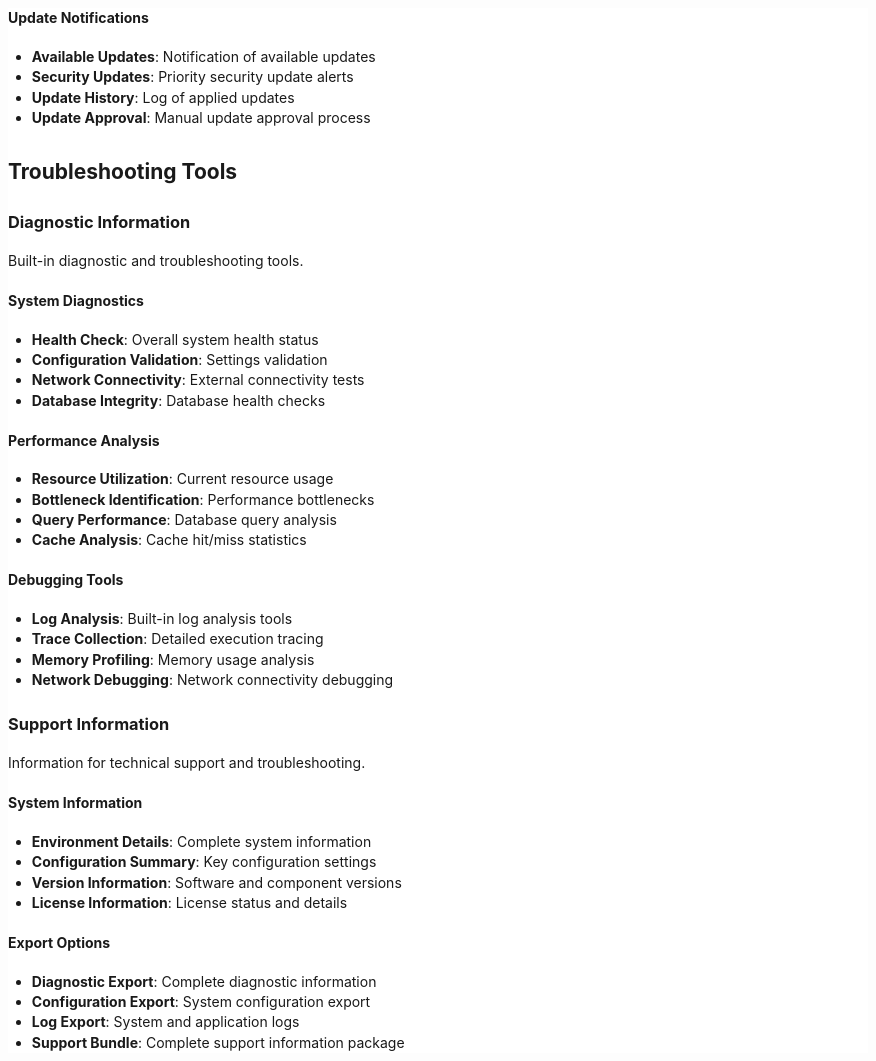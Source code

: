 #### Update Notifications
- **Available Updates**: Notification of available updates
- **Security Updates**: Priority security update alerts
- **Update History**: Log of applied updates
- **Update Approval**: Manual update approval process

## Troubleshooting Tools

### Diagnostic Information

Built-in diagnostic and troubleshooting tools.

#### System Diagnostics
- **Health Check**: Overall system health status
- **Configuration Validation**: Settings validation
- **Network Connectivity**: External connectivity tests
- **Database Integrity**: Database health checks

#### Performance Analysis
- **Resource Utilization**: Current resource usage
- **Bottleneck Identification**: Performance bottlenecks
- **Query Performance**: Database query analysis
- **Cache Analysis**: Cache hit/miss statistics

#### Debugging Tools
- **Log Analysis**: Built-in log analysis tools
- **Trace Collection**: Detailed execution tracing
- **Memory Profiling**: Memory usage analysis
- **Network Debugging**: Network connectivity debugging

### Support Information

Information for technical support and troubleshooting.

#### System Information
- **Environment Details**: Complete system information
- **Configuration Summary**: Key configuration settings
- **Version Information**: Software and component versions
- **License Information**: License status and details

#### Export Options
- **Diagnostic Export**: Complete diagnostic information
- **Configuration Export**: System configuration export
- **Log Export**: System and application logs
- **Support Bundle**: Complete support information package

§ Task
Transcribe the material exactly, leaving every picture out.

§ Exercise output
Source code

: #### Update Notifications
- **Available Updates**: Notification of available updates
- **Security Updates**: Priority security update alerts
- **Update History**: Log of applied updates
- **Update Approval**: Manual update approval process

## Troubleshooting Tools

### Diagnostic Information

Built-in diagnostic and troubleshooting tools.

#### System Diagnostics
- **Health Check**: Overall system health status
- **Configuration Validation**: Settings validation
- **Network Connectivity**: External connectivity tests
- **Database Integrity**: Database health checks

#### Performance Analysis
- **Resource Utilization**: Current resource usage
- **Bottleneck Identification**: Performance bottlenecks
- **Query Performance**: Database query analysis
- **Cache Analysis**: Cache hit/miss statistics

#### Debugging Tools
- **Log Analysis**: Built-in log analysis tools
- **Trace Collection**: Detailed execution tracing
- **Memory Profiling**: Memory usage analysis
- **Network Debugging**: Network connectivity debugging

### Support Information

Information for technical support and troubleshooting.

#### System Information
- **Environment Details**: Complete system information
- **Configuration Summary**: Key configuration settings
- **Version Information**: Software and component versions
- **License Information**: License status and details

#### Export Options
- **Diagnostic Export**: Complete diagnostic information
- **Configuration Export**: System configuration export
- **Log Export**: System and application logs
- **Support Bundle**: Complete support information package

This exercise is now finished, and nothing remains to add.